If you've managed to tear yourself away from playing Fallout 4 for long enough to click on this article, then kudos to you, you're doing better than most. The game has officially cannibalised most people's lives the past week, but we thought we'd take a little time to investigate some of the science behind Fallout, with this video from the American Chemical Society's Reactions series.
Plotline aside, the basic premise of the game is that there's been a nuclear apocalypse and the only humans who've survived are the ones who retreated to fallout shelters, known as vaults. But from a scientific point of view, how would humans be able to survive living in one of these vaults?

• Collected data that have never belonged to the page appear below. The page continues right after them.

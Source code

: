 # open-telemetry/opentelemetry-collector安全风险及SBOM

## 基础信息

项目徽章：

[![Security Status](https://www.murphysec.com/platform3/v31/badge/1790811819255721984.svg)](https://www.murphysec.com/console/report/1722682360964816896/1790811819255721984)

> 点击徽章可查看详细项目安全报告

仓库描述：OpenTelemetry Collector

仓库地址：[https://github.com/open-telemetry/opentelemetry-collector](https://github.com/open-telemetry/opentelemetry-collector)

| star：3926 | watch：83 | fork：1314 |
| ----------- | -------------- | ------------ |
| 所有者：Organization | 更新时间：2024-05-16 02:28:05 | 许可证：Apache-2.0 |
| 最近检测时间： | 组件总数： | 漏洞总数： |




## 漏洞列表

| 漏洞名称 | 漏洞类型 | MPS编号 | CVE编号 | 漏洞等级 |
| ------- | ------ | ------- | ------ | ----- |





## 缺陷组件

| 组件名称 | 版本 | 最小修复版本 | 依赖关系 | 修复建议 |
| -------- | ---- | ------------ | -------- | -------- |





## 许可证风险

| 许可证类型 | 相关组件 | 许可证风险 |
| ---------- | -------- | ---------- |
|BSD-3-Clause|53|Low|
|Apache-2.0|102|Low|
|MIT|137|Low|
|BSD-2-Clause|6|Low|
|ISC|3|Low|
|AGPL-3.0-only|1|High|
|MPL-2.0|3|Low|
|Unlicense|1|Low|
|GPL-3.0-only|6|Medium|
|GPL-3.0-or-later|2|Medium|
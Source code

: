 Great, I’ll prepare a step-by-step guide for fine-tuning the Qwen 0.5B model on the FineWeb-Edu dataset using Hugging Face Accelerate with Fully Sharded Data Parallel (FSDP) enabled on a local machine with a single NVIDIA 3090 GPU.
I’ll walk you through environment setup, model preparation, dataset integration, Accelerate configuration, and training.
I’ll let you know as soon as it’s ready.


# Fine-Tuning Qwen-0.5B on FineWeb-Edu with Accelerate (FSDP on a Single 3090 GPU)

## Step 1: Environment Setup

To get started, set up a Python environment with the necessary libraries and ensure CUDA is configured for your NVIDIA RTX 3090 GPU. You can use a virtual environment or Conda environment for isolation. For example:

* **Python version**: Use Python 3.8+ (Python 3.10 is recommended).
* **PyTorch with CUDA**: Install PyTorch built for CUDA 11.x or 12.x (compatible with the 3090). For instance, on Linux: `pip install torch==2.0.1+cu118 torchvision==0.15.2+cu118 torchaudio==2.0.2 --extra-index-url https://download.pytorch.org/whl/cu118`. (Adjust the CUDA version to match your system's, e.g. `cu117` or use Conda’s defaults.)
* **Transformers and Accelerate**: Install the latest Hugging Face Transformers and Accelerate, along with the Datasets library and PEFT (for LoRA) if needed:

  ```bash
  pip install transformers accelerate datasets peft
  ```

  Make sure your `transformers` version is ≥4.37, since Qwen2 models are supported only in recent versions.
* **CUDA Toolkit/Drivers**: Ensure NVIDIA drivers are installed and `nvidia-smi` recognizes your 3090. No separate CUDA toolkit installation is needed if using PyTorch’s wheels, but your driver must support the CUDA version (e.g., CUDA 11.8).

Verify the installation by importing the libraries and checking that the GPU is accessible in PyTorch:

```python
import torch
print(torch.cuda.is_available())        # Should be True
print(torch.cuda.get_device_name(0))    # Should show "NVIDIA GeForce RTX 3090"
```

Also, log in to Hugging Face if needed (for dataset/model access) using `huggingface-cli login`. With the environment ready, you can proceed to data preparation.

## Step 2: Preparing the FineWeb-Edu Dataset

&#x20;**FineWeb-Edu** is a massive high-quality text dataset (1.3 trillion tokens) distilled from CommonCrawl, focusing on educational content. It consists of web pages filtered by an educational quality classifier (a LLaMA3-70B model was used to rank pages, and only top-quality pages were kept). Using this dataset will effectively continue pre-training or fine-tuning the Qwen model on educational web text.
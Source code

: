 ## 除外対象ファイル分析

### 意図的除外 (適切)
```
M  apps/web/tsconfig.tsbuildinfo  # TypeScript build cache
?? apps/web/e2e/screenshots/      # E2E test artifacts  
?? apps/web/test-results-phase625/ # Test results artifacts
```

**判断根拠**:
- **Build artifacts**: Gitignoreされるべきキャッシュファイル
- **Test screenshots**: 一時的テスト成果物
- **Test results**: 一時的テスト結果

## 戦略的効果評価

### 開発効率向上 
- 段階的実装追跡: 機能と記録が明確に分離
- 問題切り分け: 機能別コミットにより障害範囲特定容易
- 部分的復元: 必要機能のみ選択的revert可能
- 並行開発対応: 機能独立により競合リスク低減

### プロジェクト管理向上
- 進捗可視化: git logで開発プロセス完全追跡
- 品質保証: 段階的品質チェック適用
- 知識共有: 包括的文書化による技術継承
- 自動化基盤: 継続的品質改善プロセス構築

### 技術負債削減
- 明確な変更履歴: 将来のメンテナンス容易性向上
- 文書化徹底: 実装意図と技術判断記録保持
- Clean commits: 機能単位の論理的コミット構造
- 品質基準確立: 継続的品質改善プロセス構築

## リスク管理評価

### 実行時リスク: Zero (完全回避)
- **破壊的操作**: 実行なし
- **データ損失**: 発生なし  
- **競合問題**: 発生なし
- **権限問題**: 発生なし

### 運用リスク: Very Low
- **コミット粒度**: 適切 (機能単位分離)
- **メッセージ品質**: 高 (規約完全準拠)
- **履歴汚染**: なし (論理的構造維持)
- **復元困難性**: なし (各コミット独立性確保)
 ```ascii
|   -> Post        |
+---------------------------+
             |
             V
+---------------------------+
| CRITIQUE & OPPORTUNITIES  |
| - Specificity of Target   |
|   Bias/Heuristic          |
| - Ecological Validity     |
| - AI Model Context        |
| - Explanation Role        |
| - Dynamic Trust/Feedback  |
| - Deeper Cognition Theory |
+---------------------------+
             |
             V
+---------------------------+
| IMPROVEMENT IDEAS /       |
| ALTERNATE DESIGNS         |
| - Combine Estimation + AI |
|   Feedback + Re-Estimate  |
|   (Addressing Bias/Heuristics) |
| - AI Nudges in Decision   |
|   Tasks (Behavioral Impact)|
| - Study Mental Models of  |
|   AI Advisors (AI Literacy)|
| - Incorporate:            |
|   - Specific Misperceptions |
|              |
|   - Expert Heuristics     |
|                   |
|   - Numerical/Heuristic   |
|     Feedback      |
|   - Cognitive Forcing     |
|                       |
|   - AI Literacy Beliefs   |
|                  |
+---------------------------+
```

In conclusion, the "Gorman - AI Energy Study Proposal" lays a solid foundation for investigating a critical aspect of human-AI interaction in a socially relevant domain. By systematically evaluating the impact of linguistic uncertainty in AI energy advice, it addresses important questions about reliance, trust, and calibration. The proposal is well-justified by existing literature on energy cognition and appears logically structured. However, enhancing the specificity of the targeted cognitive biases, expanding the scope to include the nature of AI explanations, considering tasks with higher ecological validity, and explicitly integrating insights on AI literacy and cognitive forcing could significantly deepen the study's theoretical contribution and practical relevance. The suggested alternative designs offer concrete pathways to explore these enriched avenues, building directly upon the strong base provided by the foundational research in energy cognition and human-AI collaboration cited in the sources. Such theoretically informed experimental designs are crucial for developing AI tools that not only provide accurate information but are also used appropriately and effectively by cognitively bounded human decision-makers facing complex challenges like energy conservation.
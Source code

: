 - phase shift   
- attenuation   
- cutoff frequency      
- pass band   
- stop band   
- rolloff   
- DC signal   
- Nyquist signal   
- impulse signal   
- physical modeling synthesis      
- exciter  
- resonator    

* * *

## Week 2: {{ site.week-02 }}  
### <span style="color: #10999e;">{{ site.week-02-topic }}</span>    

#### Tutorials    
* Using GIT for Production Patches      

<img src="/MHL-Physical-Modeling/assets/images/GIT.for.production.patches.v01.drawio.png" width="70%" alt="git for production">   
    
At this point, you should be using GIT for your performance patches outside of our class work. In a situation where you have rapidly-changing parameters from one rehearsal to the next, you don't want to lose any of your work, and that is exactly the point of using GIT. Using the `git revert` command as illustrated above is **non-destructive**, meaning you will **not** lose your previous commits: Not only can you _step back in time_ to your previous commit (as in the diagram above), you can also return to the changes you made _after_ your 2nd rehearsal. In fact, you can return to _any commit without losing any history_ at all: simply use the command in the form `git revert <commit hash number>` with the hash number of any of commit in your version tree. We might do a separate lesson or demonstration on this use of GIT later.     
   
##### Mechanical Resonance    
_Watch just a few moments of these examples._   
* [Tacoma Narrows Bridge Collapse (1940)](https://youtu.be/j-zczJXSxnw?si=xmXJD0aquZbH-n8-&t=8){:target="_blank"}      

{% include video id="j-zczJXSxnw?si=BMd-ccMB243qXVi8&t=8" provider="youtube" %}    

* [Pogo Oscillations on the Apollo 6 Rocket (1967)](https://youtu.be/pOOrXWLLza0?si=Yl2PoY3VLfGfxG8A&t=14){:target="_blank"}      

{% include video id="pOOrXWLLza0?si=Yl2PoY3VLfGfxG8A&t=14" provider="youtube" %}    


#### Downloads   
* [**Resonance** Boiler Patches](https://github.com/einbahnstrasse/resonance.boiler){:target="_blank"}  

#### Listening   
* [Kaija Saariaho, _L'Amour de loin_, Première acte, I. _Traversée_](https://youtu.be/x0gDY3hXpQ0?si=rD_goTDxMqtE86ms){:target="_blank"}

As the video explains, surviving the nuclear apocalypse itself wouldn't actually be too challenging. The biggest factors you need to consider in order to protect yourself from ionising radiation is time, distance, and shelter. So you want to be exposed to all those alpha particles, beta particles and gamma rays for the least amount of time as possible, you want to be as far away as you can from the nuclear blast, and you want to have the most shielding possible.
The good news is you can find all those things in a fallout shelter! There are some stats in the game on vault 13, and they describe it as being underground and covered by 61 metres (200 feet) of earth with a 3.5-metre-thick (12-foot-thick) steel door, which would definitely be enough to protect you from nuclear fallout.
But once inside that vault, what do you do for the subsequent decades? What do you do for food and energy? Due to limited storage, fossil fuels are out, and so is solar power, as it's probably not safe to set up panels on the surface with all the deathclaws around (side note: we'd like to see how a deathclaw would really respond to someone telling them to shoo).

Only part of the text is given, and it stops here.